Welcome back to The Fixer, our weekly briefing of solutions reported elsewhere. This week: a method of political canvassing that leverages empathy, listening and learning. Plus, permeable pavement cuts down on nasty road salt in a Minnesota suburb, and old traditions bring sustainable farming back to the cradle of civilization.

Empathy for the win

Political canvassing is typically meant to rally the base. But what if it was a way of reaching out to the opposite side of the aisle instead? This type of door-to-door politicking, called “deep canvassing,” uses empathetic dialogue and active listening to find common ground with voters who don’t necessarily agree with your candidate. 

A group called Changing the Conversation Together is using this method in the run-up to the U.S. election. “There’s a whole world of voters in the middle longing for connection,” said one of its organizers. The group’s canvassers go door to door, talking to residents who normally vote Republican. But rather than attempt to sell those residents on a Democratic candidate, they simply engage in personal conversation, framing dialogue in terms of understanding, cooperation and even love. Some share intimate information about their own families, jobs and finances — personal details intended to signal that we all share the same essential values. 

https://www.youtube.com/watch?time_continue=112&v=gA_ZpGb4xq0&feature=emb_logo

The method is proven to work.

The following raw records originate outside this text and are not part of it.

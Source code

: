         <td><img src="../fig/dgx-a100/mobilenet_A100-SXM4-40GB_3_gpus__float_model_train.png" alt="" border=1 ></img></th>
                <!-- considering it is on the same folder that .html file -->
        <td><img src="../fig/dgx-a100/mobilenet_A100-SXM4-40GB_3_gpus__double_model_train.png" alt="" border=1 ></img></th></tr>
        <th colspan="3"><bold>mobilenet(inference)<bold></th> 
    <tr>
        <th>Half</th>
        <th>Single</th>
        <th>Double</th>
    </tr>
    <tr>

Two years ago, volunteers from Changing the Conversation Together traveled to a Staten Island district that voted for Trump in 2016. After talking to 1,900 voters there, that same district voted for the Democratic candidate in the 2018 midterm elections. It wasn’t a fluke — research supports the approach. One study found that just a 10-minute conversation with voters about transgender rights reduced their transphobia in way that lasted long after the canvasser left.

Read more at the New York Times

Seeds of change

Across the plains of Mesopotamia, the birthplace of agriculture, farmers are struggling. Groundwater levels have plunged, while flooding rains have drowned recent lentil and wheat harvests. An initiative called Living Soil, Local Seed — started by chef Ebru Baybara Demir, who owns a celebrated Turkish restaurant here — is unearthing knowledge from local villagers to improve agricultural outcomes. As it turns out, thousands of years of accumulated farming knowledge comes in pretty handy.

The organization bought two tons of native wheat from the villagers, and learned their age-old techniques for how to grow it without using irrigation or chemical fertilizer. Then, the group passed on the crops and knowledge to a collective of 70 small-scale women farmers — half of them Turkish, half of them Syrian — so they could try farming in the “new” old ways.

mesopotamia
Women carrying a crop harvest the old fashioned way in Mesopotamia. Credit: yepyep / Flickr

That was two years ago. Today, the collective of 70 women has grown to 350, and the area of land they’re farming has expanded from its initial 2.5 acres to 160. Their June harvest yielded 485 tons of wheat, all of it sustainably grown. Demir says the effort is at least a little selfish: “I’m a chef, and I realized if I want to still be working as a chef in 10 years, food must become more sustainable.”

Read more at Ensia

Salty Midwesterners

Winters in Shorewood, Minnesota are no joke, and every year, the town dumps massive amounts of salt onto the roads, which it buys at the bargain price of $70 per ton. But the “true cost” of road salting is far higher — it includes rusting cars, eroding bridges and seasonally polluted waterways. A local professor’s calculation revealed the true cost of Shorewood’s road salting to be $1,400 per ton of salt

This true cost is what prompted the town to look for ways to reduce the need for road salting. The solution they came up with is a mix of old-school and sci-fi: permeable pavement. In 2009, Shorewood began replacing the asphalt on its streets with a kind of road surfacing that absorbs water. The lack of water reduces ice, which decreases the need for lots of skid-reducing salt. The results have been impressive: a 2013 evaluation found that the new surfacing was holding up well after four years, and the city is using less salt in the winters as a result. Now, officials report that residents whose streets haven’t yet gotten the permeable treatment are requesting that their neighborhoods be put on the list.